--- PROMPT ---
Please retype the records below exactly, leaving out any pictures.

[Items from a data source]
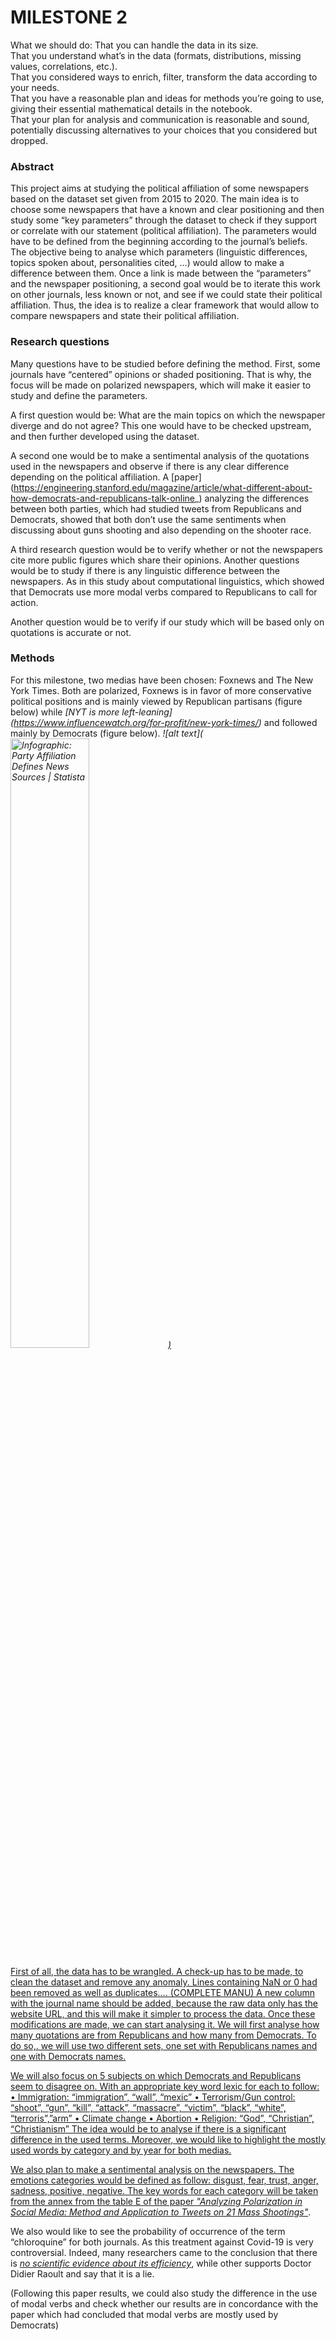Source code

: # MILESTONE 2

What we should do:
That you can handle the data in its size.\
That you understand what’s in the data (formats, distributions, missing values, correlations, etc.).\
That you considered ways to enrich, filter, transform the data according to your needs.\
That you have a reasonable plan and ideas for methods you’re going to use, giving their essential mathematical details in the notebook.\
That your plan for analysis and communication is reasonable and sound, potentially discussing alternatives to your choices that you considered but dropped.

### Abstract

This project aims at studying the political affiliation of some newspapers based on the dataset set given from 2015 to 2020. The main idea is to choose some newspapers that have a known and clear positioning and then study some “key parameters” through the dataset to check if they support or correlate with our statement (political affiliation). The parameters would have to be defined from the beginning according to the journal’s beliefs. The objective being to analyse which parameters (linguistic differences, topics spoken about, personalities cited, …) would allow to make a difference between them. Once a link is made between the “parameters” and the newspaper positioning, a second goal would be to iterate this work on other journals, less known or not, and see if we could state their political affiliation. Thus, the idea is to realize a clear framework that would allow to compare newspapers and state their political affiliation.

### Research questions

Many questions have to be studied before defining the method. First, some journals have “centered” opinions or shaded positioning. That is why, the focus will be made on polarized newspapers, which will make it easier to study and define the parameters. 

A first question would be: What are the main topics on which the newspaper diverge and do not agree? This one would have to be checked upstream, and then further developed using the dataset. 

A second one would be to make a sentimental analysis of the quotations used in the newspapers and observe if there is any clear difference depending on the political affiliation. A [paper] (https://engineering.stanford.edu/magazine/article/what-different-about-how-democrats-and-republicans-talk-online_) analyzing the differences between both parties, which had studied tweets from Republicans and Democrats, showed that both don’t use the same sentiments when discussing about guns shooting and also depending on the shooter race.

A third research question would be to verify whether or not the newspapers cite more public figures which share their opinions.
Another questions would be to study if there is any linguistic difference between the newspapers. As in this study about computational linguistics, which showed that Democrats use more modal verbs compared to Republicans to call for action.

Another question would be to verify if our study which will be based only on quotations is accurate or not.

### Methods

For this milestone, two medias have been chosen: Foxnews and The New York Times. Both are polarized, Foxnews is in favor of more conservative political positions and is mainly viewed by Republican partisans (figure below) while *[NYT is more left-leaning] (https://www.influencewatch.org/for-profit/new-york-times/)* and followed mainly by Democrats (figure below).
*![alt text](<a href="https://www.statista.com/chart/21328/party-affiliation-by-news-source/" title="Infographic: Party Affiliation Defines News Sources | Statista"><img src="https://cdn.statcdn.com/Infographic/images/normal/21328.jpeg" alt="Infographic: Party Affiliation Defines News Sources | Statista" width="50%" height="auto" style="width: 50%; height: auto !important; max-width:960px;-ms-interpolation-mode: bicubic;"/>)*

First of all, the data has to be wrangled. A check-up has to be made, to clean the dataset and remove any anomaly. Lines containing NaN or 0 had been removed as well as duplicates…. (COMPLETE MANU) A new column with the journal name should be added, because the raw data only has the website URL, and this will make it simpler to process the data.
Once these modifications are made, we can start analysing it.
We will first analyse how many quotations are from Republicans and how many from Democrats. To do so,. we will use two different sets, one set with Republicans names and one with Democrats names.

We will also focus on 5 subjects on which Democrats and Republicans seem to disagree on. With an appropriate key word lexic for each to follow:
•	Immigration: “immigration”, “wall”, “mexic”
•	Terrorism/Gun control: “shoot”, “gun”, “kill”, “attack”, “massacre”, “victim”, “black”, “white”, “terroris”,”arm”
•	Climate change
•	Abortion
•	Religion: “God”, “Christian”, “Christianism”
The idea would be to analyse if there is a significant difference in the used terms. Moreover, we would like to highlight the mostly used words by category and by year for both medias.

We also plan to make a sentimental analysis on the newspapers. The emotions categories would be defined as follow: disgust, fear, trust, anger, sadness, positive, negative. The key words for each category will be taken from the annex from the table E of the paper *["Analyzing Polarization in Social Media: Method and Application to Tweets on 21 Mass Shootings"](https://github.com/ddemszky/framing-twitter/blob/master/paper/ddemszky2019analyzing.pdf)*.

We also would like to see the probability of occurrence of the term “chloroquine” for both journals. As this treatment against Covid-19 is very controversial. Indeed, many researchers came to the conclusion that there is *[no scientific evidence about its efficiency](https://www.rts.ch/info/sciences-tech/medecine/11345309-la-chloroquine-augmenterait-le-taux-de-mortalite-des-malades-du-covid.html)*, while other supports Doctor Didier Raoult and say that it  is a lie.

(Following this paper results, we could also study the difference in the use of modal verbs and check whether our results are in concordance with the paper which had concluded that modal verbs are mostly used by Democrats)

--- RESPONSE BOX ---
Source code

: # MILESTONE 2

What we should do:
That you can handle the data in its size.\
That you understand what’s in the data (formats, distributions, missing values, correlations, etc.).\
That you considered ways to enrich, filter, transform the data according to your needs.\
That you have a reasonable plan and ideas for methods you’re going to use, giving their essential mathematical details in the notebook.\
That your plan for analysis and communication is reasonable and sound, potentially discussing alternatives to your choices that you considered but dropped.

### Abstract

This project aims at studying the political affiliation of some newspapers based on the dataset set given from 2015 to 2020. The main idea is to choose some newspapers that have a known and clear positioning and then study some “key parameters” through the dataset to check if they support or correlate with our statement (political affiliation). The parameters would have to be defined from the beginning according to the journal’s beliefs. The objective being to analyse which parameters (linguistic differences, topics spoken about, personalities cited, …) would allow to make a difference between them. Once a link is made between the “parameters” and the newspaper positioning, a second goal would be to iterate this work on other journals, less known or not, and see if we could state their political affiliation. Thus, the idea is to realize a clear framework that would allow to compare newspapers and state their political affiliation.

### Research questions

Many questions have to be studied before defining the method. First, some journals have “centered” opinions or shaded positioning. That is why, the focus will be made on polarized newspapers, which will make it easier to study and define the parameters. 

A first question would be: What are the main topics on which the newspaper diverge and do not agree? This one would have to be checked upstream, and then further developed using the dataset. 

A second one would be to make a sentimental analysis of the quotations used in the newspapers and observe if there is any clear difference depending on the political affiliation. A [paper] (https://engineering.stanford.edu/magazine/article/what-different-about-how-democrats-and-republicans-talk-online_) analyzing the differences between both parties, which had studied tweets from Republicans and Democrats, showed that both don’t use the same sentiments when discussing about guns shooting and also depending on the shooter race.

A third research question would be to verify whether or not the newspapers cite more public figures which share their opinions.
Another questions would be to study if there is any linguistic difference between the newspapers. As in this study about computational linguistics, which showed that Democrats use more modal verbs compared to Republicans to call for action.

Another question would be to verify if our study which will be based only on quotations is accurate or not.

### Methods

For this milestone, two medias have been chosen: Foxnews and The New York Times. Both are polarized, Foxnews is in favor of more conservative political positions and is mainly viewed by Republican partisans (figure below) while *[NYT is more left-leaning] (https://www.influencewatch.org/for-profit/new-york-times/)* and followed mainly by Democrats (figure below).
*![alt text](<a href="https://www.statista.com/chart/21328/party-affiliation-by-news-source/" title="Infographic: Party Affiliation Defines News Sources | Statista"><img src="https://cdn.statcdn.com/Infographic/images/normal/21328.jpeg" alt="Infographic: Party Affiliation Defines News Sources | Statista" width="50%" height="auto" style="width: 50%; height: auto !important; max-width:960px;-ms-interpolation-mode: bicubic;"/>)*

First of all, the data has to be wrangled. A check-up has to be made, to clean the dataset and remove any anomaly. Lines containing NaN or 0 had been removed as well as duplicates…. (COMPLETE MANU) A new column with the journal name should be added, because the raw data only has the website URL, and this will make it simpler to process the data.
Once these modifications are made, we can start analysing it.
We will first analyse how many quotations are from Republicans and how many from Democrats. To do so,. we will use two different sets, one set with Republicans names and one with Democrats names.

We will also focus on 5 subjects on which Democrats and Republicans seem to disagree on. With an appropriate key word lexic for each to follow:
•	Immigration: “immigration”, “wall”, “mexic”
•	Terrorism/Gun control: “shoot”, “gun”, “kill”, “attack”, “massacre”, “victim”, “black”, “white”, “terroris”,”arm”
•	Climate change
•	Abortion
•	Religion: “God”, “Christian”, “Christianism”
The idea would be to analyse if there is a significant difference in the used terms. Moreover, we would like to highlight the mostly used words by category and by year for both medias.

We also plan to make a sentimental analysis on the newspapers. The emotions categories would be defined as follow: disgust, fear, trust, anger, sadness, positive, negative. The key words for each category will be taken from the annex from the table E of the paper *["Analyzing Polarization in Social Media: Method and Application to Tweets on 21 Mass Shootings"](https://github.com/ddemszky/framing-twitter/blob/master/paper/ddemszky2019analyzing.pdf)*.

We also would like to see the probability of occurrence of the term “chloroquine” for both journals. As this treatment against Covid-19 is very controversial. Indeed, many researchers came to the conclusion that there is *[no scientific evidence about its efficiency](https://www.rts.ch/info/sciences-tech/medecine/11345309-la-chloroquine-augmenterait-le-taux-de-mortalite-des-malades-du-covid.html)*, while other supports Doctor Didier Raoult and say that it  is a lie.

(Following this paper results, we could also study the difference in the use of modal verbs and check whether our results are in concordance with the paper which had concluded that modal verbs are mostly used by Democrats)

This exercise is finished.